Warm weather and weekends are for projects, or so women think.
Warm weather and weekends are for relaxing, or so men think.
Spring is getting closer and our Honey-Do Lists are getting longer. The longer the list gets, the higher chance you have for marital conflict.
I asked my husband for his insight on the Honey-Do List. Oh boy, did I get insight. I should have asked him when we got home from the honeymoon and saved myself years of frustration. This is a direct quote. Hang onto your office chairs, ladies.
His admission also proved this post could have been titled, "The Man Who Betrayed All Men.”
Apparently, the 1st time I ask him to do something, he views it as a "SUGGESTION."
Hubbster explained, "I don’t want to act at this point because I need to discern if it is a suggestion or is really critical. If I hear about it for about six years, then I know it’s important."
When he heard me typing 90mph, he started laughing.
"OH, NO! I just revealed my trade secrets!" Yes, you are busted, Mr. P.
The 2nd time he hears me ask, he knows it’s important, but by the third time, he knows he’s treading on thin ice. By the 3rd time I’m treading on thin ice, too, because I’m getting too close to nagging.
AS A WOMAN, anything that comes out of my mouth is important, so I assume I should only have to ask once.
AS A MAN, he knows I change my mind, my plans and my priorities, so he wants time to discern my asks.
The Honey-Do List can cause friction in marriage. After all, there are things only a man can do. I realized that after trying to pound a 16 penny nail into solid oak. I pounded and pounded and pounded, and couldn’t get the nail to go in. I thought it would be an easy project. I was wrong.
I ended up pounding the oak floor in frustration instead of the nail. Yep, I did. Yep, it made me feel better. Nope, the shelf in the closet never got hung. I just couldn’t do it. Later, my laughing hubby explained how to drill holes in the wood first. It proved a point to both of us. There were some things he needed to do for a variety of reasons.

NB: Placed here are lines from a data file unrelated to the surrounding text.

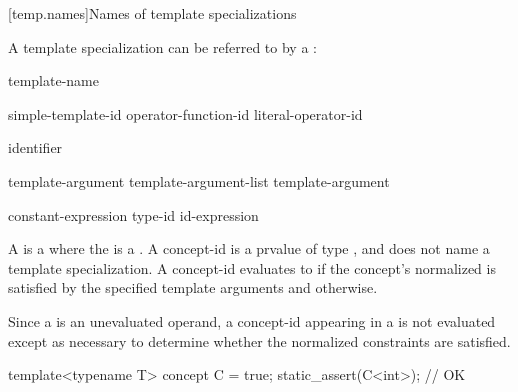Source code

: \documentclass{wg21}
\begin{document}
[temp.names]{Names of template specializations}

\pnum
A template specialization can be referred to by a
:

\begin{bnf}
    \br
    template-name \terminal{<}  \terminal{>}
\end{bnf}

\begin{bnf}
    \br
    simple-template-id\br
    operator-function-id \terminal{<}  \terminal{>}\br
    literal-operator-id \terminal{<}  \terminal{>}
\end{bnf}

\begin{bnf}
    \br
    identifier
\end{bnf}

\begin{bnf}
    \br
    template-argument \br
    template-argument-list \terminal{,} template-argument 
\end{bnf}

\begin{bnf}
    \br
    constant-expression\br
    type-id\br
    id-expression\br
\end{bnf}

\ednote{[...]}

\pnum
A  is a 
where the  is a  .
A concept-id is a prvalue of type , and
does not name a template specialization.
A concept-id evaluates to 
if the concept's
normalized 
is satisfied by the specified template arguments and
 otherwise.
\begin{note}
    Since a  is an unevaluated operand,
    a concept-id appearing in a 
    is not evaluated except as necessary
    to determine whether the normalized constraints are satisfied.
\end{note}
\begin{example}
    \begin{codeblock}
        template<typename T> concept C = true;
        static_assert(C<int>);      // OK
    \end{codeblock}
\end{example}
\end{document}
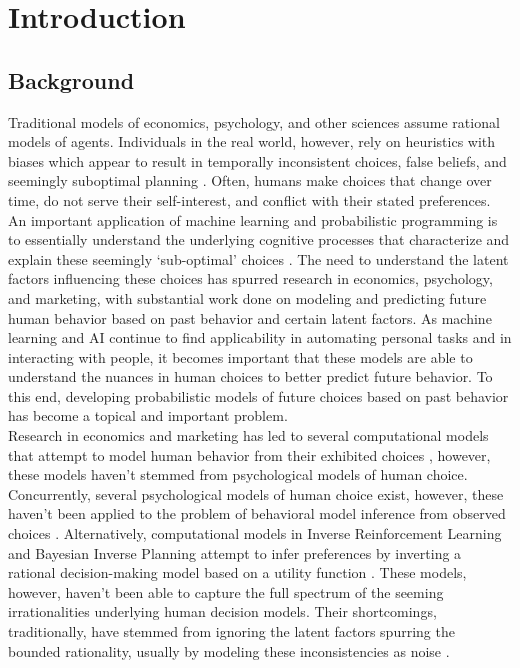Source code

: \chapter{Introduction} \label{intro}
 \section{Background}
 Traditional models of economics, psychology, and other sciences assume rational models of agents. Individuals in the real world, however, rely on heuristics with biases which appear to result in temporally inconsistent choices, false beliefs, and seemingly suboptimal planning \citep{Kahneman1979}. Often, humans make choices that change over time, do not serve their self-interest, and conflict with their stated preferences. \\

 An important application of machine learning and probabilistic programming is to essentially understand the underlying cognitive processes that characterize and explain these seemingly `sub-optimal' choices \citep{Evans2015}. The need to understand the latent factors influencing these choices has spurred research in economics, psychology, and marketing, with substantial work done on modeling and predicting future human behavior based on past behavior and certain latent factors. As machine learning and AI continue to find applicability in automating personal tasks and in interacting with people, it becomes important that these models are able to understand the nuances in human choices to better predict future behavior. To this end, developing probabilistic models of future choices based on past behavior has become a topical and important problem.\\

 Research in economics and marketing has led to several computational models that attempt to model human behavior from their exhibited choices \citep{Szenberg2009}, however, these models haven't stemmed from psychological models of human choice. Concurrently, several psychological models of human choice exist, however, these haven't been applied to the problem of behavioral model inference from observed choices \citep{Busemeyer2005, Train2003, shenoy2013rational}. Alternatively, computational models in Inverse Reinforcement Learning \citep{ng2000algorithms} and Bayesian Inverse Planning \citep{baker2009action} attempt to infer preferences by inverting a rational decision-making model based on a utility function \citep{russell1995modern}. These models, however, haven't been able to capture the full spectrum of the seeming irrationalities underlying human decision models. Their shortcomings, traditionally, have stemmed from ignoring the latent factors spurring the bounded rationality, usually by modeling these inconsistencies as noise \citep{Kim2014, Zheng2014}.\\ 

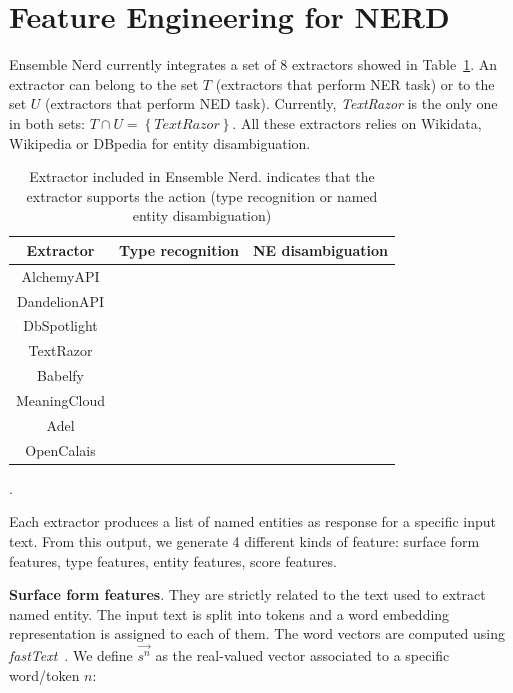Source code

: \documentclass{llncs}
\newcommand{\cmark}{\ding{51}}
\newcommand{\xmark}{\ding{55}}
\newcommand{\tabref}[1]{\mbox{Table~\ref{#1}}}
\begin{document}

\section{Feature Engineering for NERD}
\label{sec:study}
Ensemble Nerd currently integrates a set of 8 extractors showed in \tabref{tab:exout}. An extractor can belong to the set $T$ (extractors that perform NER task) or to the set $U$ (extractors that perform NED task). Currently, \textit{TextRazor} is the only one in both sets: $T \cap U = \left \{  TextRazor \right \}$. All these extractors relies on Wikidata, Wikipedia or DBpedia for entity disambiguation.
 
\begin{table}
\centering
\label{tab:exout}
\begin{tabular}{|c|c|c|}
\hline
\textbf{Extractor} & \textbf{Type recognition} & \textbf{NE disambiguation} \\ \hline
AlchemyAPI    & \cmark  & \xmark \\ \hline
DandelionAPI  & \xmark  & \cmark \\ \hline
DbSpotlight   & \xmark  & \cmark \\ \hline
TextRazor     & \cmark  & \cmark \\ \hline
Babelfy       & \xmark  & \cmark \\ \hline
MeaningCloud  & \cmark  & \xmark \\ \hline
Adel          & \cmark  & \xmark \\ \hline
OpenCalais    & \cmark  & \xmark \\ \hline
\end{tabular}
\bigskip
\caption{Extractor included in Ensemble Nerd. \cmark{ }indicates that the extractor supports the action (type recognition or named entity disambiguation)}.
\end{table}

Each extractor produces a list of named entities as response for a specific input text. From this output, we generate 4 different kinds of feature: surface form features, type features, entity features, score features.

\textbf{Surface form features}. They are strictly related to the text used to extract named entity. The input text is split into tokens and a word embedding representation is assigned to each of them. The word vectors are computed using \textit{fastText}~\cite{fasttext}. We define $\vec{s^{n}}$ as the real-valued vector associated to a specific word/token $n$:
\end{document}
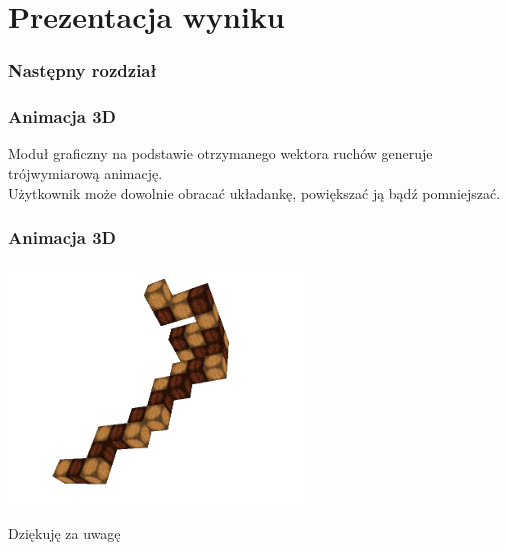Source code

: \documentclass{beamer}
\begin{document}
    \section{Prezentacja wyniku}
    \begin{frame}
		\frametitle{Następny rozdział}
        \tableofcontents[currentsection]
    \end{frame}
    \begin{frame}
    	\frametitle{Animacja 3D}
        Moduł graficzny na podstawie otrzymanego wektora ruchów generuje trójwymiarową animację.\\
        Użytkownik może dowolnie obracać układankę, powiększać ją bądź pomniejszać.
    \end{frame}
    \begin{frame}
    	\frametitle{Animacja 3D}
    	\centering
    	\includegraphics[width=0.6\textwidth]{using.png}
    \end{frame}
    \begin{frame}
        Dziękuję za uwagę
    \end{frame}
\end{document}
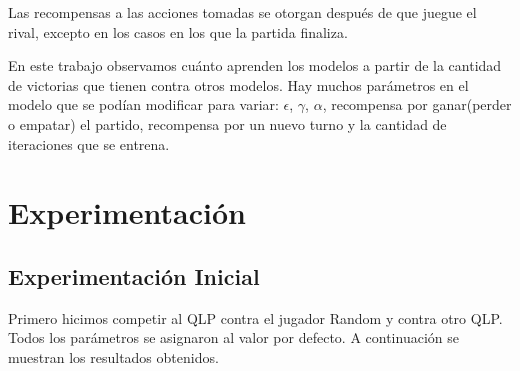 \documentclass[10pt, a4paper]{article}
\begin{document}
Las recompensas a las acciones tomadas se otorgan después de que juegue el rival, excepto en los casos en los que la partida finaliza.


En este trabajo observamos cuánto aprenden los modelos a partir de la cantidad de victorias que tienen contra otros modelos.
Hay muchos parámetros en el modelo que se podían modificar para variar:
$\epsilon$,  $\gamma$, $\alpha$, recompensa por ganar(perder o empatar) el partido, recompensa por un nuevo turno y la cantidad de iteraciones que se entrena.


\section{Experimentación}


\subsection{Experimentación Inicial}


Primero hicimos competir al QLP contra el jugador Random y contra otro QLP. Todos los parámetros se asignaron al valor por defecto. A continuación se muestran los resultados obtenidos.
\end{document}
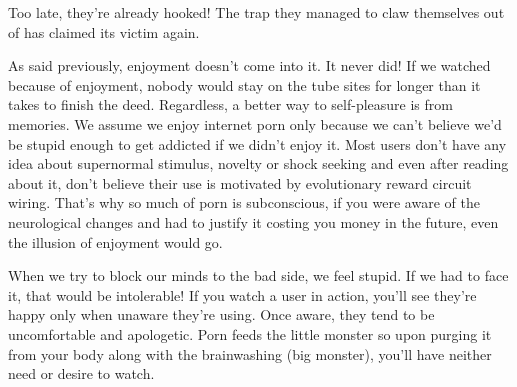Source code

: \documentclass[easypeasy.tex]{subfiles}
\begin{document}
Too late, they're already hooked! The trap they managed to claw themselves out of has claimed its victim again.

As said previously, enjoyment doesn't come into it. It never did! If we watched because of enjoyment, nobody would stay on the tube sites for longer than it takes to finish the deed. Regardless, a better way to self-pleasure is from memories. We assume we enjoy internet porn only because we can't believe we'd be stupid enough to get addicted if we didn't enjoy it. Most users don't have any idea about supernormal stimulus, novelty or shock seeking and even after reading about it, don't believe their use is motivated by evolutionary reward circuit wiring. That's why so much of porn is subconscious, if you were aware of the neurological changes and had to justify it costing you money in the future, even the illusion of enjoyment would go.

When we try to block our minds to the bad side, we feel stupid. If we had to face it, that would be intolerable! If you watch a user in action, you'll see they're happy only when unaware they're using. Once aware, they tend to be uncomfortable and apologetic. Porn feeds the little monster so upon purging it from your body along with the brainwashing (big monster), you'll have neither need or desire to watch.
\end{document}

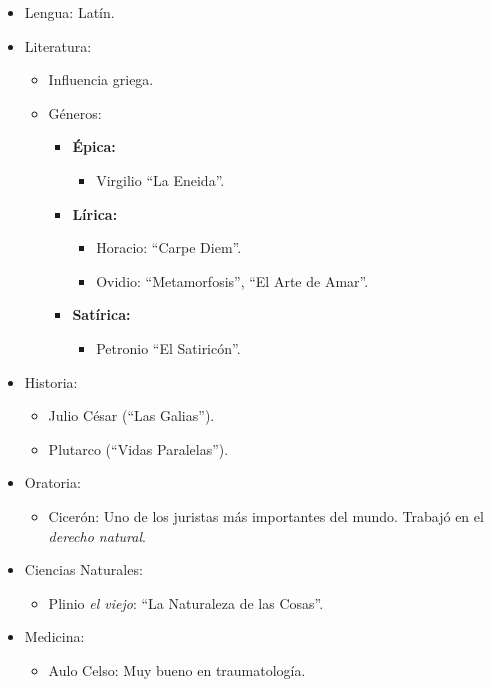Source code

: \begin{itemize}

\item Lengua: Latín.

\item Literatura:
\begin{itemize}
	\item Influencia griega.
	\item Géneros:
		\begin{itemize}
			\item \textbf{Épica:}
				\begin{itemize}
					\item Virgilio ``La Eneida''.
				\end{itemize}
			\item \textbf{Lírica:}
				\begin{itemize}
					\item Horacio: ``Carpe Diem''.
					\item Ovidio: ``Metamorfosis'', ``El Arte de Amar''.
				\end{itemize}
			\item \textbf{Satírica:}
				\begin{itemize}
					\item Petronio ``El Satiricón''.
				\end{itemize}
		\end{itemize}
\end{itemize}

\item Historia:
\begin{itemize}
	\item Julio César (``Las Galias'').
	\item Plutarco (``Vidas Paralelas'').
\end{itemize}

\item Oratoria:
\begin{itemize}
	\item Cicerón: Uno de los juristas más importantes del mundo. Trabajó en el \emph{derecho natural}.
\end{itemize}

\item Ciencias Naturales:
\begin{itemize}
	\item Plinio \emph{el viejo}: ``La Naturaleza de las Cosas''.
\end{itemize}

\item Medicina:
\begin{itemize}
	\item Aulo Celso: Muy bueno en traumatología.
\end{itemize}


\end{itemize}
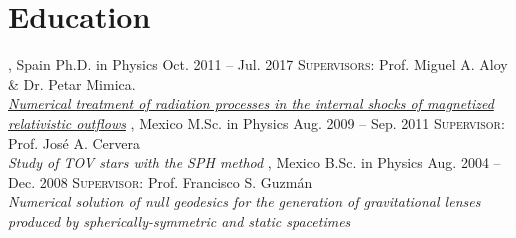 \section{Education}

%
{\UVval, Spain}%
{Ph.D. in Physics}%
{Oct. 2011 -- Jul. 2017}%
{}%
{\textsc{Supervisors}: Prof. Miguel A. Aloy \& Dr. Petar Mimica.\\%
  \href{http://roderic.uv.es/handle/10550/60003}{\textit{Numerical treatment of radiation processes in the internal shocks of magnetized relativistic outflows}}
}
\cventry{}%
{\UMSNHes, Mexico}%
{M.Sc. in Physics}%
{Aug. 2009 -- Sep. 2011}%
{}%
{\textsc{Supervisor}: Prof. José A. Cervera\\%
  \textit{Study of TOV stars with the SPH method}
}
\cventry{}%
{\UAEMes, Mexico}%
{B.Sc. in Physics}%
{Aug. 2004 -- Dec. 2008}
{}%
{\textsc{Supervisor}: Prof. Francisco S. Guzmán\\%
  \textit{Numerical solution of null geodesics for the generation of gravitational lenses produced by spherically-symmetric and static spacetimes}
}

During the years my hubby traveled for work and I was at home with six small kids, many things got broken. Many of those broken things didn’t get fixed. The pile became a source of irritation for both of us. To me, it symbolized his failure. To him, it symbolized my nagging.
At my next garage sale, I made a huge sign that said Honey-Didn’t Do and marked the broken items a dollar. They all sold to retired men looking for things to do and women who had mastered DIY. Hubby and I both got a laugh, the list was knocked down in size, and I never missed those broken items.
1. MAKE A LIST
The marital conundrum. If you don’t remind a husband, he doesn’t remember. If you remind him only once, he won’t remember. If you remind him more than three times, you’re a nag.
Let the list do the nagging. I bought cool little whiteboard for his side of the closet. The wall was textured and the sign kept falling down. I bought more double stick foamy stuff and used a ton. Didn’t work. I was gunna’ pound a 16 penny nail through the whole thing, but that hadn’t work 20 years prior, so I figured it wouldn’t work now.
I brought the whiteboard to the thrift store. However, the few weeks the thing actually stayed on our wall, it worked. He liked the idea of not having to remember the list and having the ability to do them in his timing. Now I keep a simple paper list.
Learn a new skill. Bing it. YouTube it. I divide my list into Honey-Do and the Honey-I-Dun-Did-it-Myself. Relieve some of the burden if you can.
3. HELP THE HONEY HELP YOU
I needed a coat rack hung in the downstairs hallway for bathrobes.
They were in the way on the closet doors.
I bought the coat rack I wanted. The tools he needed were added to the pile. When he came home from work I showed him the task. It was done within the week. I praised and thanked him.
It worked so well, the next week he asked me if I needed anything else done, since he was running to Home Depot. I asked him to buy a white towel bar for the bathroom. A few hours later, he brought me down to the bathroom to show me the finished project.
He was as a proud as a kid with a homemade clay ashtray.
I smiled and stammered and said, “Well, thank you, honey, but that isn’t a towel bar.”
He stared and stammered and stared some more. The gerbils were running their guts out to process the information. Coat rack….towel bar….coat rack…towel bar…
“OH. I used glue and screws and it will NEVER come down.”
We now use coat hooks for our towels. In the PNW it isn’t the best option because towels don’t dry quickly. But, he was able to git ‘er dun, so we’re making the thing he dun got dun make do.
Speaking of git ‘er dun, this blog is done. A three day weekend is coming up and I have to write my current Honey-Do List out.
Good thing I know three ways to git the list dun!